**Problem to work on:** Copy each line of the entries that contains the word "comparaison".
Available records START
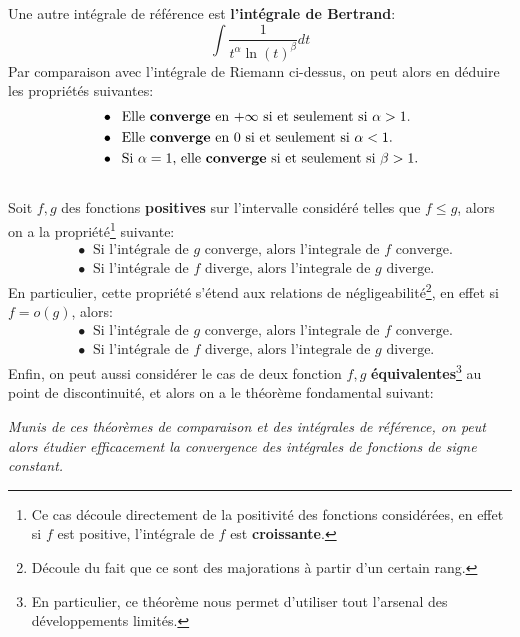 Une autre intégrale de référence est \textbf{l'intégrale de Bertrand}:
\[
   \int \frac{1}{t^\alpha \ln(t)^\beta} d t   
\]
Par comparaison avec l'intégrale de Riemann ci-dessus, on peut alors en déduire les propriétés suivantes:
\begin{align*}
   &\bullet \;\; \text{Elle \textbf{converge} en \(+\infty\) si et seulement si \(\alpha > 1\).} \\
   &\bullet \;\; \text{Elle \textbf{converge} en \(0\) si et seulement si \(\alpha < 1\).} \\
   &\bullet \;\; \text{Si \(\alpha = 1\), elle \textbf{converge} si et seulement si \(\beta > 1\).}
\end{align*}
\subsection*{}
Soit \(f, g\) des fonctions \textbf{positives} sur l'intervalle considéré telles que \(f \leq g\), alors on a la propriété\footnote[1]{Ce cas découle directement de la positivité des fonctions considérées, en effet si \(f\) est positive, l'intégrale de \(f\) est \textbf{croissante}.} suivante:
\begin{align*}
   &\bullet \;\; \text{Si l'intégrale de \(g\) converge, alors l'integrale de \(f\) converge.} \\
   &\bullet \;\; \text{Si l'intégrale de \(f\) diverge, alors l'integrale de \(g\) diverge.}
\end{align*}
En particulier, cette propriété s'étend aux relations de négligeabilité\footnote[2]{Découle du fait que ce sont des majorations à partir d'un certain rang.}, en effet si \(f = o(g)\), alors:
\begin{align*}
   &\bullet \;\; \text{Si l'intégrale de \(g\) converge, alors l'integrale de \(f\) converge.} \\
   &\bullet \;\; \text{Si l'intégrale de \(f\) diverge, alors l'integrale de \(g\) diverge.}
\end{align*}
Enfin, on peut aussi considérer le cas de deux fonction \(f, g\) \textbf{équivalentes}\footnote[3]{En particulier, ce théorème nous permet d'utiliser tout l'arsenal des développements limités.} au point de discontinuité, et alors on a le théorème fondamental suivant:
\begin{center}
   \textit{Munis de ces théorèmes de comparaison et des intégrales de référence, on peut alors étudier efficacement la convergence des intégrales de fonctions de signe constant.}
\end{center}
Available records END
**Result of this exercise:**
Par comparaison avec l'intégrale de Riemann ci-dessus, on peut alors en déduire les propriétés suivantes:
   \textit{Munis de ces théorèmes de comparaison et des intégrales de référence, on peut alors étudier efficacement la convergence des intégrales de fonctions de signe constant.}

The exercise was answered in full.